The defining mark of the state is authority, the right to rule. The defining obligation of man is autonomy, the refusal to be ruled. It would seem, then, that there can be no resolution between the autonomy of the individual and the putative authority of the state. Insofar as a man fulfills his obligation to make himself the author of his decisions, he will resist the state’s claim to have authority over him. That is to say, he will deny that he has a duty to obey the laws of the state simply because they are the laws. In that sense, it would seem that the anarchism is the only political doctrine consistent with the virtue of autonomy (18).

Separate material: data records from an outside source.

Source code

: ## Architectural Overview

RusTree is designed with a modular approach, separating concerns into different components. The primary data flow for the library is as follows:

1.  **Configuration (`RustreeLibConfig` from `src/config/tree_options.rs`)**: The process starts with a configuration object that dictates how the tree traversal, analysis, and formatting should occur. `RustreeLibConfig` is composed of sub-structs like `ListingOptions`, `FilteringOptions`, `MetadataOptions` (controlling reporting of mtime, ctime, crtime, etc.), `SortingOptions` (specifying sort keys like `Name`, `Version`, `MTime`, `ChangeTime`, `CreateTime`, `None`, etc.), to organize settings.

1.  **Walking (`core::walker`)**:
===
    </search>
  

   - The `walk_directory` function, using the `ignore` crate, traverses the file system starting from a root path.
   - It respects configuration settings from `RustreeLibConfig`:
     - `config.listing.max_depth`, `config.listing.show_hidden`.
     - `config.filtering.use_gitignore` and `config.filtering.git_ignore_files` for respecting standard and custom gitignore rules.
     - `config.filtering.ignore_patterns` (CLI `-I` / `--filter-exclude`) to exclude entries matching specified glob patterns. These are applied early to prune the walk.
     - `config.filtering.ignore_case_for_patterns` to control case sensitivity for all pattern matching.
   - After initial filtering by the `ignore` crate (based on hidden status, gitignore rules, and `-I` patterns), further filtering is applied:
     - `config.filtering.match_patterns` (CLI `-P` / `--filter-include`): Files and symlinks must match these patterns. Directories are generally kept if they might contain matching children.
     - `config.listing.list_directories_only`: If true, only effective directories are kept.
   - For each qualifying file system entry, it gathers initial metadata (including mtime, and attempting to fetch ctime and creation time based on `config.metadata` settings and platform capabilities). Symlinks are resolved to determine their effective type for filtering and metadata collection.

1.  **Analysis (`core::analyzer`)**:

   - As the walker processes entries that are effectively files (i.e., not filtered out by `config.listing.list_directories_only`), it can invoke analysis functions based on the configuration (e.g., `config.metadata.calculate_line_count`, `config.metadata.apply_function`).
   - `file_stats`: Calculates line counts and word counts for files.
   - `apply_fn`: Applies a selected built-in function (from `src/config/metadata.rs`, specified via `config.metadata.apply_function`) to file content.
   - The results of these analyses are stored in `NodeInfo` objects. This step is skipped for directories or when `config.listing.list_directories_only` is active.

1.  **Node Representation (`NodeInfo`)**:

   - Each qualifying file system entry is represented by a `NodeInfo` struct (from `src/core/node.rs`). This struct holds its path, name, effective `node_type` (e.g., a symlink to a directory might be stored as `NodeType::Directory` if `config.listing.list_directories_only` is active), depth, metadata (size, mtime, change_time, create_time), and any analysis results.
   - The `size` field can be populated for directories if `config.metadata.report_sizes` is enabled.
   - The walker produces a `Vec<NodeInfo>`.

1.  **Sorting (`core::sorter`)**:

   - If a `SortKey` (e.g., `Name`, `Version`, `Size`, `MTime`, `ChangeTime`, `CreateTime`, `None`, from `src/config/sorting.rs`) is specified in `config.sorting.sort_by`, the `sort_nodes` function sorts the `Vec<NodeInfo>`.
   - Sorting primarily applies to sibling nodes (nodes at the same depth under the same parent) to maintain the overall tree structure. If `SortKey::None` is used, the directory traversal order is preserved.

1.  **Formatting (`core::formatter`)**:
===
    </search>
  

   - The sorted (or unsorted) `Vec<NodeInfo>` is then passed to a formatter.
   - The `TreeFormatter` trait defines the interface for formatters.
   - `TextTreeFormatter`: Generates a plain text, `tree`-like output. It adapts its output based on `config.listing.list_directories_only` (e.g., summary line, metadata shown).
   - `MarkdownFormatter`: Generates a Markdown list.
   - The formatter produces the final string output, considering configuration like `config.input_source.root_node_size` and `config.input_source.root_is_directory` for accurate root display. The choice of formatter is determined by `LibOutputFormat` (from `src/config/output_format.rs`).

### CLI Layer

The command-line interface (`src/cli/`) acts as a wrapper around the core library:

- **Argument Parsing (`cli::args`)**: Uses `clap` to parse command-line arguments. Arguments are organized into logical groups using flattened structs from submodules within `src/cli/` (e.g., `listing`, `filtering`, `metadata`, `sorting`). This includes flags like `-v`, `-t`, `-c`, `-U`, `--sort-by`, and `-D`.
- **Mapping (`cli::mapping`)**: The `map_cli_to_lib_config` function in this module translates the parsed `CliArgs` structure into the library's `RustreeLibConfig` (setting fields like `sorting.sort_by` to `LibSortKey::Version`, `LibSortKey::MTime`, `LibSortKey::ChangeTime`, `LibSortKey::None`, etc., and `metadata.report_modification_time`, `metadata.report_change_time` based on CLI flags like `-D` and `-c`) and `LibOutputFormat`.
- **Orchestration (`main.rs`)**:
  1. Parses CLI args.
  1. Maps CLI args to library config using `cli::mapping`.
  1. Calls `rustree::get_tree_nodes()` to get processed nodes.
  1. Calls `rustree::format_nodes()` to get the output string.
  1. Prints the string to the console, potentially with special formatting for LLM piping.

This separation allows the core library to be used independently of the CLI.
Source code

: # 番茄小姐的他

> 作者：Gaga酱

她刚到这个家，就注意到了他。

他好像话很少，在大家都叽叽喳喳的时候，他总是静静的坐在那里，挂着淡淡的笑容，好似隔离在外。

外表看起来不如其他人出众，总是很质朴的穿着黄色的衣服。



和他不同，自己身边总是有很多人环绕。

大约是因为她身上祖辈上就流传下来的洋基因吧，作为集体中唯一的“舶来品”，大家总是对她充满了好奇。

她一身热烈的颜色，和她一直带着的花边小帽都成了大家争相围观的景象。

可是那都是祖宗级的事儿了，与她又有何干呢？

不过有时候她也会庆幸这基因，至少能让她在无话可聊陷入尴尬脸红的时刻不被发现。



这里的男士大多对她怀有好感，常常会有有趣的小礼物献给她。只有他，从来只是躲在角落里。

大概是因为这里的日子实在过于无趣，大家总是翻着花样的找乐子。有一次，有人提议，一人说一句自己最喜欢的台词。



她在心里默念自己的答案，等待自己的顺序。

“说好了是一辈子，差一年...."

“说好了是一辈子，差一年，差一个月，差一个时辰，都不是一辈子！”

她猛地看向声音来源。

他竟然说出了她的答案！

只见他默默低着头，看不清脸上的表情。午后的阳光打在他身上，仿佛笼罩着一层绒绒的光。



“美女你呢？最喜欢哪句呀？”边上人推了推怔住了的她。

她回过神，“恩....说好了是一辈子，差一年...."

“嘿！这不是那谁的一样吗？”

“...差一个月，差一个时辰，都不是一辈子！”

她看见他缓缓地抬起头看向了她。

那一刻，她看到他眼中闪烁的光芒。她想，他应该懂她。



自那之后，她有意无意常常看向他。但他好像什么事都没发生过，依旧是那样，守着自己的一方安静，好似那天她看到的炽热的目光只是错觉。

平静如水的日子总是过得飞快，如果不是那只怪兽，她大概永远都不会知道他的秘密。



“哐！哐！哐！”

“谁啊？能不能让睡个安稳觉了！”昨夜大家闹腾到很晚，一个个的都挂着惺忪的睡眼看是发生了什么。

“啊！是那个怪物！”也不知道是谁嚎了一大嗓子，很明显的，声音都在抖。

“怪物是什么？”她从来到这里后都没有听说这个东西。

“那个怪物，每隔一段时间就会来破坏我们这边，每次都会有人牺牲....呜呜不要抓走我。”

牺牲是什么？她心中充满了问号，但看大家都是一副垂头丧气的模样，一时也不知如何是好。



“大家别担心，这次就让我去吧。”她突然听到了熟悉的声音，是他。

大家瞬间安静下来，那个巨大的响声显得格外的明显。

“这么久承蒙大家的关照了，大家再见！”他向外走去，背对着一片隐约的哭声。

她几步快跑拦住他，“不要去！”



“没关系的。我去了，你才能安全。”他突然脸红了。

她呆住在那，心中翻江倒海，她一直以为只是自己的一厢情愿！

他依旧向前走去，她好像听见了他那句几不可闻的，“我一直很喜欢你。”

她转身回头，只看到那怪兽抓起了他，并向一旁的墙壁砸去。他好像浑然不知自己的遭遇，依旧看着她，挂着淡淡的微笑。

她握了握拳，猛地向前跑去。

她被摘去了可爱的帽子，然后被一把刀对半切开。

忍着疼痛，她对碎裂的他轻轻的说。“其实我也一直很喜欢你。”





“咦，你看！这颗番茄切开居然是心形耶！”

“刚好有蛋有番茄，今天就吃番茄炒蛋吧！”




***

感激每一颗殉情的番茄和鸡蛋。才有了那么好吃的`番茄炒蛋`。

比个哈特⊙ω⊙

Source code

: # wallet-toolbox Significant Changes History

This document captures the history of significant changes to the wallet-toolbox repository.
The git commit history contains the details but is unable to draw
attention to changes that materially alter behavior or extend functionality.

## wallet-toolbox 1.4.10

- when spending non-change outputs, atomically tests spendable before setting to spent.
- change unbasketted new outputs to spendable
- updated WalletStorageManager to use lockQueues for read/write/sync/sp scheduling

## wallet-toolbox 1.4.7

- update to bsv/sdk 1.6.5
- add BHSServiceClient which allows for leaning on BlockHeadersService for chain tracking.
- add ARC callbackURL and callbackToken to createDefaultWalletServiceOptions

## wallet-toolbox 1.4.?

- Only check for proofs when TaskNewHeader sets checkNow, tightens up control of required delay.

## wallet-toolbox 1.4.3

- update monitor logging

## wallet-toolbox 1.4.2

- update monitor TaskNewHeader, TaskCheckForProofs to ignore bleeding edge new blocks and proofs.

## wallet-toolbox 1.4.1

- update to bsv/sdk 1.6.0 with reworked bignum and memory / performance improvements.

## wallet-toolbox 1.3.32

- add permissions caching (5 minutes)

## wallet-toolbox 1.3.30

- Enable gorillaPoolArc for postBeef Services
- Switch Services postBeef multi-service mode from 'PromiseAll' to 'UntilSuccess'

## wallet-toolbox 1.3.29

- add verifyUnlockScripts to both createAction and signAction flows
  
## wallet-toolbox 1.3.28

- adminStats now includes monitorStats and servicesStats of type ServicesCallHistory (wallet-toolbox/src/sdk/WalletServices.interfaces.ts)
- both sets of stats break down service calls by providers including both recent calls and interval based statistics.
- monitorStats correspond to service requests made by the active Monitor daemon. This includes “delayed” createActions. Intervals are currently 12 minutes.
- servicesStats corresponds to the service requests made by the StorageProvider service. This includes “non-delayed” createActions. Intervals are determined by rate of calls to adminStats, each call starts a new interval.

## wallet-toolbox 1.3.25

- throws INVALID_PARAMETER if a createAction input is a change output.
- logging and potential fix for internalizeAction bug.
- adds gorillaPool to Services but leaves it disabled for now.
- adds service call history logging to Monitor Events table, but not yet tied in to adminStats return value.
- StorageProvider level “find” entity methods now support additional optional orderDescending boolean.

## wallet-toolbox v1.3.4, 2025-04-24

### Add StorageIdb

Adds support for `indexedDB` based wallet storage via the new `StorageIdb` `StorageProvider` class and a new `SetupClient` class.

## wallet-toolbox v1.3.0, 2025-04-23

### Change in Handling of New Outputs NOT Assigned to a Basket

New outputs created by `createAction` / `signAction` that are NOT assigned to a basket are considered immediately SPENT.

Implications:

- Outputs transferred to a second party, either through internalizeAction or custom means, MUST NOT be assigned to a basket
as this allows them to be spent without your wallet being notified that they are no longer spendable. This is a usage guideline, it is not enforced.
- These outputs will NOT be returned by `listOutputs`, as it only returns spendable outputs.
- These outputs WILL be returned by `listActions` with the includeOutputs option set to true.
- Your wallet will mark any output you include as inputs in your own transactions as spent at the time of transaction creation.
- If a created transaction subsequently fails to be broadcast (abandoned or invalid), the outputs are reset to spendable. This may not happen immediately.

I think of AK Press, “a worker-run collective that publishes and distributes radical books, visual and audio media, and other mind-altering material” and is “organized around anarchist principles.” For the people at AK Press,

Anarchism means abolishing the state and all coercive social relations. It means a society in which individuals create and control their own collective organizations to meet their social and economic need. . . . Anarchism, and the anarchist movement, is about emancipation, empowerment, and agency. . . . anarchism is a practical framework for working out these issues [of interlinked oppression]. It’s a revolutionary analysis that helps us understand the roots of domination, both as individuals and as members of exploited social groups

I realized that over a dozen of the books I own and read the most were either published by AK Press or are sold at the AK Press bookstore online.

Yes, there may be people who call themselves anarchists and advocate overthrowing the state using violence. But such a narrow subsection does not speak for, and should not represent, the numerous and varied people who advocate for anarchism.


Wolff,  Robert Paul. In Defense of Anarchism. Berkeley: University of California Press, 1998.